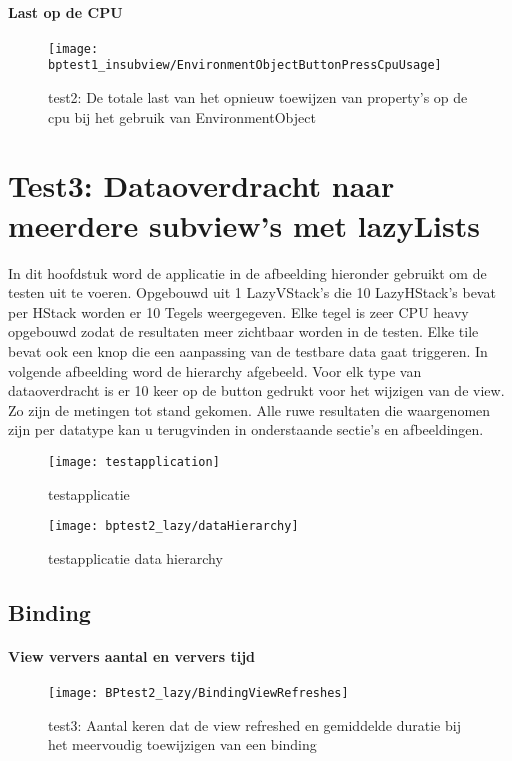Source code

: \paragraph{Last op de CPU}
\begin{figure}[H]
    \centering
    \texttt{[image: bptest1\_insubview/EnvironmentObjectButtonPressCpuUsage]} 
    \caption{test2: De totale last van het opnieuw toewijzen van property's op de cpu bij het gebruik van EnvironmentObject}
    \label{fig:cpuWeightEnvironmentObject1}
\end{figure}

\section{Test3: Dataoverdracht naar meerdere subview's met lazyLists}
In dit hoofdstuk word de applicatie in de afbeelding hieronder gebruikt om de testen uit te voeren. Opgebouwd uit 1 LazyVStack's die 10 LazyHStack's bevat per HStack worden er 10 Tegels weergegeven. Elke tegel is zeer CPU heavy opgebouwd zodat de resultaten meer zichtbaar worden in de testen. Elke tile bevat ook een knop die een aanpassing van de testbare data gaat triggeren. In volgende afbeelding word de hierarchy afgebeeld. Voor elk type van dataoverdracht is er 10 keer op de button gedrukt voor het wijzigen van de view. Zo zijn de metingen tot stand gekomen. Alle ruwe resultaten die waargenomen zijn per datatype kan u terugvinden in onderstaande sectie's en afbeeldingen.
\begin{figure}[htbp]
    \centering
    \texttt{[image: testapplication]} 
    \caption{testapplicatie}
    \label{fig:testapplication2}
\end{figure}
\begin{figure}[htbp]
    \centering
    \texttt{[image: bptest2\_lazy/dataHierarchy]} 
    \caption{testapplicatie data hierarchy}
    \label{fig:testapplicationHierarchy2}
\end{figure}
\subsection{Binding}
\paragraph{View ververs aantal en ververs tijd}
\begin{figure}[H]
    \centering
    \texttt{[image: BPtest2\_lazy/BindingViewRefreshes]} 
    \caption{test3: Aantal keren dat de view refreshed en gemiddelde duratie bij het meervoudig toewijzigen van een binding}
    \label{fig:viewRefreshesBinding2}
\end{figure}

▸ **PROBLEM DETAILS**
Go to the line with "De totale last" in the entries above and repeat every line from there through the line with "Dataoverdracht naar meerdere", exactly and with no other text.

▸ **ANSWER**
    \caption{test2: De totale last van het opnieuw toewijzen van property's op de cpu bij het gebruik van EnvironmentObject}
    \label{fig:cpuWeightEnvironmentObject1}
\end{figure}

\section{Test3: Dataoverdracht naar meerdere subview's met lazyLists}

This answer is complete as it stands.